Data supplied →
__________________________________________________
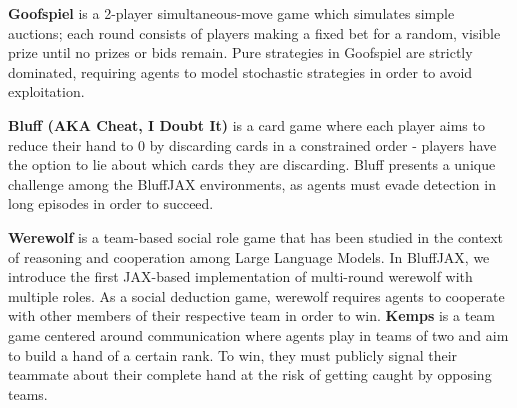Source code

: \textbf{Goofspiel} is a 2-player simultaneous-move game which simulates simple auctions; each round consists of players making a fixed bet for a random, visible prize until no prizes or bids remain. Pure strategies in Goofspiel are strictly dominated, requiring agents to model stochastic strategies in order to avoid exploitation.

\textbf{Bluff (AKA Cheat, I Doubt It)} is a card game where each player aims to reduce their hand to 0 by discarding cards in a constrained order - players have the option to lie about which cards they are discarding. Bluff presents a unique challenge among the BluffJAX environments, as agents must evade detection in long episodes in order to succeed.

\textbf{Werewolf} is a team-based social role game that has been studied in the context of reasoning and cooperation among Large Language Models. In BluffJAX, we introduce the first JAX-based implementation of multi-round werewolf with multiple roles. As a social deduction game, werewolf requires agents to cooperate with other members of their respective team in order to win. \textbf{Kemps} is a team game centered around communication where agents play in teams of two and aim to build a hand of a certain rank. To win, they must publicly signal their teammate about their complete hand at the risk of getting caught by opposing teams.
__________________________________________________
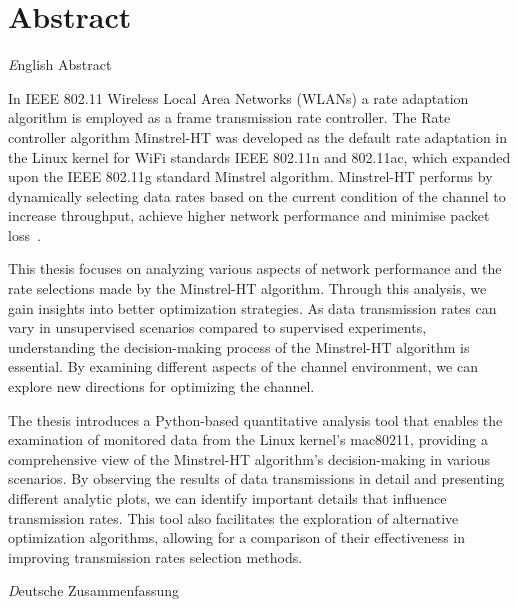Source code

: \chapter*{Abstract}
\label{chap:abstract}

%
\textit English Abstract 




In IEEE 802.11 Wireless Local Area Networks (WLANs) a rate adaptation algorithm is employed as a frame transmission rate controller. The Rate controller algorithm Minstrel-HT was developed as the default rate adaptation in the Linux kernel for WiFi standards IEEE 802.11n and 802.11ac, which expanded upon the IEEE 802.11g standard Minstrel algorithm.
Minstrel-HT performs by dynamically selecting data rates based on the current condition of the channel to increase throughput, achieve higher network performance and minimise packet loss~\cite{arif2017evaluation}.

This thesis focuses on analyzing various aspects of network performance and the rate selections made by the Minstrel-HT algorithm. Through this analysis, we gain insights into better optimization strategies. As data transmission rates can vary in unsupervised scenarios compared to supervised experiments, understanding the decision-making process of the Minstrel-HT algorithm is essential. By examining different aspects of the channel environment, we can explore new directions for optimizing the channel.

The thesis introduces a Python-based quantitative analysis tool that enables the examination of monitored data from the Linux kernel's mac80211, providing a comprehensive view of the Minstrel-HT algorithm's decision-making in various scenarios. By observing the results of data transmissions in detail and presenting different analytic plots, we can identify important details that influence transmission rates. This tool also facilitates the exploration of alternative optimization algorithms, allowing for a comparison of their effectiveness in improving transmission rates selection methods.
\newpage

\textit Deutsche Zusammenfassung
__________________________________________________
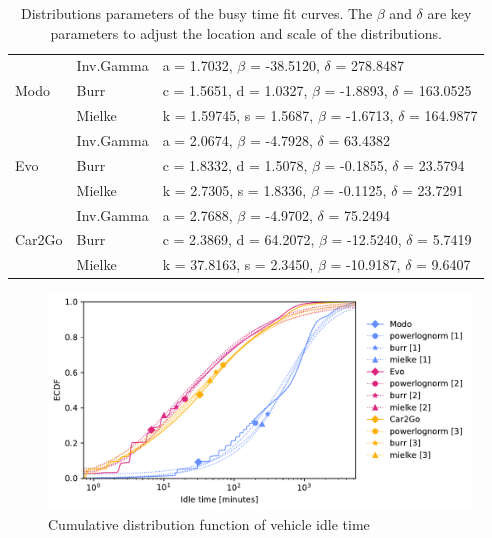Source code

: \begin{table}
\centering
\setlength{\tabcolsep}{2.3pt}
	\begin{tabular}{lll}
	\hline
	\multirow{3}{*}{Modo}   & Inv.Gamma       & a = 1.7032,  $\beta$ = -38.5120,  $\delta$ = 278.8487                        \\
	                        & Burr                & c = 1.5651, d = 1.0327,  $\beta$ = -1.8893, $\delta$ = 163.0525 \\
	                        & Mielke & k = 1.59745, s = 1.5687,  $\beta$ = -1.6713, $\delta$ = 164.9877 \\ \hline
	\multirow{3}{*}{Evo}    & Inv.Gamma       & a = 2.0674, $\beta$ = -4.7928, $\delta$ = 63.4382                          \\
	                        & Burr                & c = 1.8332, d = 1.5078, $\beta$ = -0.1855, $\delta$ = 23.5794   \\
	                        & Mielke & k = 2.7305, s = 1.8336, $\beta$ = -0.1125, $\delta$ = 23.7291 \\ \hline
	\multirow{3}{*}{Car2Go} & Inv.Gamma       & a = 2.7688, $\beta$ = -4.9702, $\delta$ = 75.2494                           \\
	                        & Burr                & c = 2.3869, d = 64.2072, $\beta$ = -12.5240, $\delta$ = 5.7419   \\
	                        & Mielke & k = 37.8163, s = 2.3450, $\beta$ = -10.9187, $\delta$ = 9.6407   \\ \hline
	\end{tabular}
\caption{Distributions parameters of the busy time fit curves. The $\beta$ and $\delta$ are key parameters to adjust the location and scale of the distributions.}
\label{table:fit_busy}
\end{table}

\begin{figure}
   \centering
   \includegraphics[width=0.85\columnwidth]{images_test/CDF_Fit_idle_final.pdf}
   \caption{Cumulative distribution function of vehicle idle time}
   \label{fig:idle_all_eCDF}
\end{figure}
__________________________________________________
Going through the data above, return each line with the word "players".

Output for this task →
: \textbf{Goofspiel} is a 2-player simultaneous-move game which simulates simple auctions; each round consists of players making a fixed bet for a random, visible prize until no prizes or bids remain. Pure strategies in Goofspiel are strictly dominated, requiring agents to model stochastic strategies in order to avoid exploitation.
\textbf{Bluff (AKA Cheat, I Doubt It)} is a card game where each player aims to reduce their hand to 0 by discarding cards in a constrained order - players have the option to lie about which cards they are discarding. Bluff presents a unique challenge among the BluffJAX environments, as agents must evade detection in long episodes in order to succeed.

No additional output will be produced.